Introduction

National statistics agencies are mandated to collect microdata [1] from surveys and censuses to inform and measure policy effectiveness. In almost all countries, statistics acts and privacy laws govern these activities. These laws require that agencies protect the identity of respondents, but may also require that agencies disseminate the results and, in appropriate cases, the microdata. Data producers who are not part of national statistics agencies are also often subject to restrictions, through privacy laws or strict codes of conduct and ethics that require a similar commitment to privacy protection. This has to be balanced against the increasing requirement from funders that data produced using donor funds be made publically available.

This tension between complying with confidentiality requirements while at the same time requiring that microdata be released means that a demand exists for practical solutions for applying Statistical Disclosure Control (SDC), also known as microdata anonymization.
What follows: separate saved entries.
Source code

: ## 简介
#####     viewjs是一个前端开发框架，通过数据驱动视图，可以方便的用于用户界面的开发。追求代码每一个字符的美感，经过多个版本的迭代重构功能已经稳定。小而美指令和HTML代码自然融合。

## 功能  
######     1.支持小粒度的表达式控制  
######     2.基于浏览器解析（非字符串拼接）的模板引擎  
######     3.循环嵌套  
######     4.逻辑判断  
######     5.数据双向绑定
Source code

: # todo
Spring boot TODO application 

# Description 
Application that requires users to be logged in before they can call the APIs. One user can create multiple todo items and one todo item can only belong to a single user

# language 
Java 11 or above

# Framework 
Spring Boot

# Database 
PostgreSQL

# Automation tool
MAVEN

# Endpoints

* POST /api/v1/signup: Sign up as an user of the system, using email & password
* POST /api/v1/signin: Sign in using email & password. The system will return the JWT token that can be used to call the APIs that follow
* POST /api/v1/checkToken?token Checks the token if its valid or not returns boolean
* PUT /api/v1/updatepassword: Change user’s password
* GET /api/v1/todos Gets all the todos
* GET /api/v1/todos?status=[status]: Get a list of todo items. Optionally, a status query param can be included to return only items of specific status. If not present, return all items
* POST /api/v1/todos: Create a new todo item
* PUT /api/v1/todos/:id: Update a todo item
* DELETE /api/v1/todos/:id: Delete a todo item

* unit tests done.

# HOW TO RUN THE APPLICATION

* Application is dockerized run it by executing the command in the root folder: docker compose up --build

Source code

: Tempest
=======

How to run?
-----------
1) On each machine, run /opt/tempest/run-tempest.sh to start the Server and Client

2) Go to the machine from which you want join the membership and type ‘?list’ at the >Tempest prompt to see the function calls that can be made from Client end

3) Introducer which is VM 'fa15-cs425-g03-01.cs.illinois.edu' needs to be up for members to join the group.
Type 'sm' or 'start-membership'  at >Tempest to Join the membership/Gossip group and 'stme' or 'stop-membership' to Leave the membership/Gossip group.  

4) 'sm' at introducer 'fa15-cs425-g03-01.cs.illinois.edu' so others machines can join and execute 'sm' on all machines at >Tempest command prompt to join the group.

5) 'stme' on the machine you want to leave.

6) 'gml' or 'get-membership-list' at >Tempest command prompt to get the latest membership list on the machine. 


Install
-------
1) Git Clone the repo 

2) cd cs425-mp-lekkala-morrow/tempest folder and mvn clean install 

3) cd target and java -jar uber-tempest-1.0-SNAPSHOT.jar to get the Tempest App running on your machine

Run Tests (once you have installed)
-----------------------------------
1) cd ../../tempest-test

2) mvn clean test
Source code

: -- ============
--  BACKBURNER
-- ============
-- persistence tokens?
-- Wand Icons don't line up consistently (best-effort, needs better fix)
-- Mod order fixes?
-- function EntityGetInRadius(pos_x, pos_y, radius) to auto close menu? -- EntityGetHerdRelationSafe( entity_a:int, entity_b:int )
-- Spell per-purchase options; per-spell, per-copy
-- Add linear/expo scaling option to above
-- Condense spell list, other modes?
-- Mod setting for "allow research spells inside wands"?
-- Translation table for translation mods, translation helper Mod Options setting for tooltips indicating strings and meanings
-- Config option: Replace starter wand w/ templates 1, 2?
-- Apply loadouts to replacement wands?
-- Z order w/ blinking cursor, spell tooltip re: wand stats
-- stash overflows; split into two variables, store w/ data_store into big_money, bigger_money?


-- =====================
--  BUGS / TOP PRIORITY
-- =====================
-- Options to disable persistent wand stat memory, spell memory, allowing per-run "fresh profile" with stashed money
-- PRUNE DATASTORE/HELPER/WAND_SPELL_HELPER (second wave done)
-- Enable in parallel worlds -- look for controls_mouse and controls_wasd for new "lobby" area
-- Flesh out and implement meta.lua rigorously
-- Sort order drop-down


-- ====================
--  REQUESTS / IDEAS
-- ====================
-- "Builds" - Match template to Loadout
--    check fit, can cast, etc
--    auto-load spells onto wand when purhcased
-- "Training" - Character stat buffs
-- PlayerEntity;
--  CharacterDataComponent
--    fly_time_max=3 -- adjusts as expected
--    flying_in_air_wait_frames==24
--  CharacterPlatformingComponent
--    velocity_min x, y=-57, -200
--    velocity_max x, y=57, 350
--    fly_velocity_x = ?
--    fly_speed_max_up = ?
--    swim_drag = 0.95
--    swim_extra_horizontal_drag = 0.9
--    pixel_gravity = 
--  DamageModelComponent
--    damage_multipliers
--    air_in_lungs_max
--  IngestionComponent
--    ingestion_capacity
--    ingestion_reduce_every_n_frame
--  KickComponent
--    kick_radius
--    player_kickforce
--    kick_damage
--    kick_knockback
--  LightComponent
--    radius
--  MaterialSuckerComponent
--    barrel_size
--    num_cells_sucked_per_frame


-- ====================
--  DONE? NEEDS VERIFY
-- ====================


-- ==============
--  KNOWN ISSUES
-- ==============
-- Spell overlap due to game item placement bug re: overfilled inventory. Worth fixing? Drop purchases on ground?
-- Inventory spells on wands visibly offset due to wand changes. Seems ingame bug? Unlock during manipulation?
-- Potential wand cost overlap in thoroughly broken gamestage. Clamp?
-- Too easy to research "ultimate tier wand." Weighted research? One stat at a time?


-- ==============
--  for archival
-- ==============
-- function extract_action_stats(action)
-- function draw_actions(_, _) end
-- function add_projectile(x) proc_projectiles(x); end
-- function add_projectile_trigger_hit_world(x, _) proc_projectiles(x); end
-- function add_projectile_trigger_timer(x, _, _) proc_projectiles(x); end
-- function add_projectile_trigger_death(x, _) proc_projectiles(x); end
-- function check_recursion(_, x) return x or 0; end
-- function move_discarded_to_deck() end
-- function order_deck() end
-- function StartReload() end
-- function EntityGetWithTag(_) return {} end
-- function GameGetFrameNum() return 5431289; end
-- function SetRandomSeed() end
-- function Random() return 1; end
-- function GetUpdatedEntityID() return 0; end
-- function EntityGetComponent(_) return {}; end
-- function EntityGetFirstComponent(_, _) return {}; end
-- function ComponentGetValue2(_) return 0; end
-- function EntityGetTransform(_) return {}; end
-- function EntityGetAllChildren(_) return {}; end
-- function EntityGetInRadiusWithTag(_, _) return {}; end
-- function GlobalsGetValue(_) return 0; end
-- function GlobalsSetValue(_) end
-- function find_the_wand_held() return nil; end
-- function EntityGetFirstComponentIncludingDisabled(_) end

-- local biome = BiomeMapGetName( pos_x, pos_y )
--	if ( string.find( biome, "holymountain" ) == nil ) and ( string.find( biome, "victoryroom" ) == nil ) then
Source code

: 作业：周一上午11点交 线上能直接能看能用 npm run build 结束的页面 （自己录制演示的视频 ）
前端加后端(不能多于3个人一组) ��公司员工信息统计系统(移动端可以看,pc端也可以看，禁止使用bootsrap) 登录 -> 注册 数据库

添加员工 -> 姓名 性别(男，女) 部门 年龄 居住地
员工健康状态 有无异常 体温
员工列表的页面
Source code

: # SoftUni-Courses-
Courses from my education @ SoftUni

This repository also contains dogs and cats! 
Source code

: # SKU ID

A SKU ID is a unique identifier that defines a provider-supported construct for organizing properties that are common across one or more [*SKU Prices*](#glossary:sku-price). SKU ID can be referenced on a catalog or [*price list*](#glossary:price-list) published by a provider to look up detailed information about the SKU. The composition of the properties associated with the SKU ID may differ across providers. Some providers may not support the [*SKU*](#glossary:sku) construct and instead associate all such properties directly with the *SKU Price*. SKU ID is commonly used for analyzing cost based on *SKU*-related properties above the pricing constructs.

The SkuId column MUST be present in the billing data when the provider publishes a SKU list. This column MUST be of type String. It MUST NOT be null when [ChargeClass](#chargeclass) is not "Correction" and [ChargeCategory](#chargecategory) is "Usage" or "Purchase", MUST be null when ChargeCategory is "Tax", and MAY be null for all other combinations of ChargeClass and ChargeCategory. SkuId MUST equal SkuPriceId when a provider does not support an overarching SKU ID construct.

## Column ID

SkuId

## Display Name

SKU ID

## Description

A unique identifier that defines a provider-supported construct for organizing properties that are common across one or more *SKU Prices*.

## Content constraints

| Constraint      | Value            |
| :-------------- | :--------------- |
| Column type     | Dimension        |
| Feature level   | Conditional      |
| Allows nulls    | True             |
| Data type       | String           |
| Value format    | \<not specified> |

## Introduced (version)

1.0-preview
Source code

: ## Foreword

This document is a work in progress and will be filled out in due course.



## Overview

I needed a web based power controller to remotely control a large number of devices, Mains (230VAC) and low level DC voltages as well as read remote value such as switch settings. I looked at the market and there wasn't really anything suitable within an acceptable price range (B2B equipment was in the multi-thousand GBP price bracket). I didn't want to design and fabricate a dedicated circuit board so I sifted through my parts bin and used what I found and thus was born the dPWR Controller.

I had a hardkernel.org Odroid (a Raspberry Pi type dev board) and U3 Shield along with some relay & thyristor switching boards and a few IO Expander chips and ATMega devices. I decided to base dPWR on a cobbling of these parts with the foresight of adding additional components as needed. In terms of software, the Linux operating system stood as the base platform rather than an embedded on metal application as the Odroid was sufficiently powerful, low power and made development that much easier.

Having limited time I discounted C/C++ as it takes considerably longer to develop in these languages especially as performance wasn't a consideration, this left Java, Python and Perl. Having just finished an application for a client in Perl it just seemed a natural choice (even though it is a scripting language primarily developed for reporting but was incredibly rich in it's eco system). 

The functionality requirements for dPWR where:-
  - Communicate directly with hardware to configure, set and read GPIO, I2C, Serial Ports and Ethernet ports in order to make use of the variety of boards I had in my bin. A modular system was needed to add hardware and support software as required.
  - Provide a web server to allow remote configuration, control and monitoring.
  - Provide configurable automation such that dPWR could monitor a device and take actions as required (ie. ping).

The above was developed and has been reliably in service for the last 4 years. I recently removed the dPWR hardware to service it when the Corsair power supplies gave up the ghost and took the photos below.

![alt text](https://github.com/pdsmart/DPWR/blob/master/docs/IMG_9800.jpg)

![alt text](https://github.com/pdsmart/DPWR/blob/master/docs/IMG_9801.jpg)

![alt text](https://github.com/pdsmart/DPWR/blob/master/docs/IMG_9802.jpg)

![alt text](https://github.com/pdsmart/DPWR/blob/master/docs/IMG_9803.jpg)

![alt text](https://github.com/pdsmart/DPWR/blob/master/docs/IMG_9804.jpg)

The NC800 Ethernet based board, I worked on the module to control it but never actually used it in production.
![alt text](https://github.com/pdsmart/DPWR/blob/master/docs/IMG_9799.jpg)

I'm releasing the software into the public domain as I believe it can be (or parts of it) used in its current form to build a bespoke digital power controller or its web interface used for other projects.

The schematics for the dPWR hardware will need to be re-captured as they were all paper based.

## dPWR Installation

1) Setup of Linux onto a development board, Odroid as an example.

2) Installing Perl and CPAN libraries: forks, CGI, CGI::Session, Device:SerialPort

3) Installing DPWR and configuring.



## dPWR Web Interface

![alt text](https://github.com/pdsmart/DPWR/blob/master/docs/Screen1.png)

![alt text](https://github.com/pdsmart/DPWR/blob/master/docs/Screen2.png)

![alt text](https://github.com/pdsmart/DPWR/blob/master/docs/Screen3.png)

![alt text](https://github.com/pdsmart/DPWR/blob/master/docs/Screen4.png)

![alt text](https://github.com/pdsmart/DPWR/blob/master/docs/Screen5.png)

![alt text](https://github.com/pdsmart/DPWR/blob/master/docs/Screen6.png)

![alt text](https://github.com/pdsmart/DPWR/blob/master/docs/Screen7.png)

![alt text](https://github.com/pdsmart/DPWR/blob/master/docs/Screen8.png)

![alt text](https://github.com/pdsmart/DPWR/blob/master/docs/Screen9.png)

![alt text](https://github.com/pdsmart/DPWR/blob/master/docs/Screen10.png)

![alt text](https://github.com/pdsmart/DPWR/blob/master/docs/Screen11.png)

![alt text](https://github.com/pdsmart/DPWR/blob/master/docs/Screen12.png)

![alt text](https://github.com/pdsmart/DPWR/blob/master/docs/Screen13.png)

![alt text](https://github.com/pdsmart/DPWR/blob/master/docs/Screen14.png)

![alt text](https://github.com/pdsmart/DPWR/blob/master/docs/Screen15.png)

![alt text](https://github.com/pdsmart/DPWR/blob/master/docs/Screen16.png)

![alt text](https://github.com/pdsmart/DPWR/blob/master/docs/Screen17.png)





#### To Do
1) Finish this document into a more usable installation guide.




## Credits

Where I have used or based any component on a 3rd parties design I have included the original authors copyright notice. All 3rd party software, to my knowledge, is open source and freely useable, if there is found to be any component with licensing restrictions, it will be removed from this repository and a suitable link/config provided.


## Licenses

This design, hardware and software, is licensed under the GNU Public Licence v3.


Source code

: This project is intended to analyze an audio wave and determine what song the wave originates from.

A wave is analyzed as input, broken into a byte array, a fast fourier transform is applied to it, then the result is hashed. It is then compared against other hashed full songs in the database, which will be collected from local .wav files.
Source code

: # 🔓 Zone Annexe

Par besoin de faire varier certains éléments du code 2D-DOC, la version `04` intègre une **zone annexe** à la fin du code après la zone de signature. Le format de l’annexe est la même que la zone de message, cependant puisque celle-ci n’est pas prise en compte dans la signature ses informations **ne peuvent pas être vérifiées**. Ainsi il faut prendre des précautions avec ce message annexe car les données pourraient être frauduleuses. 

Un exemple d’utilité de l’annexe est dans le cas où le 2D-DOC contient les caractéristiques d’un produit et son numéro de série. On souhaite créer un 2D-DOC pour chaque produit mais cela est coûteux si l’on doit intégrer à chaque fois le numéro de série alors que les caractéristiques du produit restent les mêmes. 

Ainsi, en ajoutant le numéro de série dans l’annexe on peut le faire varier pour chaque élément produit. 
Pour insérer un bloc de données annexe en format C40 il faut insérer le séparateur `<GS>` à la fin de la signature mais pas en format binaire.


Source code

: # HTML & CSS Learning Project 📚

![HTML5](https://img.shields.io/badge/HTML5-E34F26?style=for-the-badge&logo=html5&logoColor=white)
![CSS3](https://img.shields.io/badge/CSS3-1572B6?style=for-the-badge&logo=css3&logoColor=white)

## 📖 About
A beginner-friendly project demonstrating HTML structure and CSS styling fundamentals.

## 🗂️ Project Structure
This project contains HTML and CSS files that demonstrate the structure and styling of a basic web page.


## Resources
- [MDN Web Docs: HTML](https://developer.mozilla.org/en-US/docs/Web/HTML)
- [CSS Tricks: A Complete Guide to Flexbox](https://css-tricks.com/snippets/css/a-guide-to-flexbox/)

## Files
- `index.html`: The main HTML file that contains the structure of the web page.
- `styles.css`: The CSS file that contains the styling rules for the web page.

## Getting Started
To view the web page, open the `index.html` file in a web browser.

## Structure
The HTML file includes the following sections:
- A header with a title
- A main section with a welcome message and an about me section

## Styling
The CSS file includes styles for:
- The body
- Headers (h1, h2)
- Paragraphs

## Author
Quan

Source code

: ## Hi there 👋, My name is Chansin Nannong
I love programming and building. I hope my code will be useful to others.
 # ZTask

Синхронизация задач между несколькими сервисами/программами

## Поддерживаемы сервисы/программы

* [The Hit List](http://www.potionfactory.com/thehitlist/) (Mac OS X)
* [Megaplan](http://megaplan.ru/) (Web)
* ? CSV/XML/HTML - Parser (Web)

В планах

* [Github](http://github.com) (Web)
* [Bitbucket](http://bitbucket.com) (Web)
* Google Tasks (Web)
The provision of adequate solutions and technical support has the potential to “unlock” a large number of datasets.

The International Household Survey Network (IHSN) and the World Bank have contributed to successful programs that have generated tools, resources and guidelines for the curation, preservation and dissemination of microdata and resulted in the documentation of thousands of surveys by countries and agencies across the world. While these programs have ensured substantial improvements in the preservation of data and dissemination of good quality metadata, many agencies are still reluctant to allow access to the microdata. The reasons are technical, legal, ethical and political, and sometimes involve a fear of being criticized for not providing perfect data. When combined with the tools and guidelines already developed by the IHSN/World Bank for the curation, preservation and dissemination of microdata, tools and guidelines for the anonymization of microdata should further reduce or remove some of these obstacles.

Working with the IHSN, PARIS21 (OECD), Statistics Austria and the Vienna University of Technology, the World Bank has contributed to the development of an open source software package for SDC, called sdcMicro. The package was developed for use with the open source R statistical software, available from the Comprehensive R Archive Network (CRAN) at http://cran.us.r-project.org. The package includes numerous methods for the assessment and reduction of disclosure risk in microdata.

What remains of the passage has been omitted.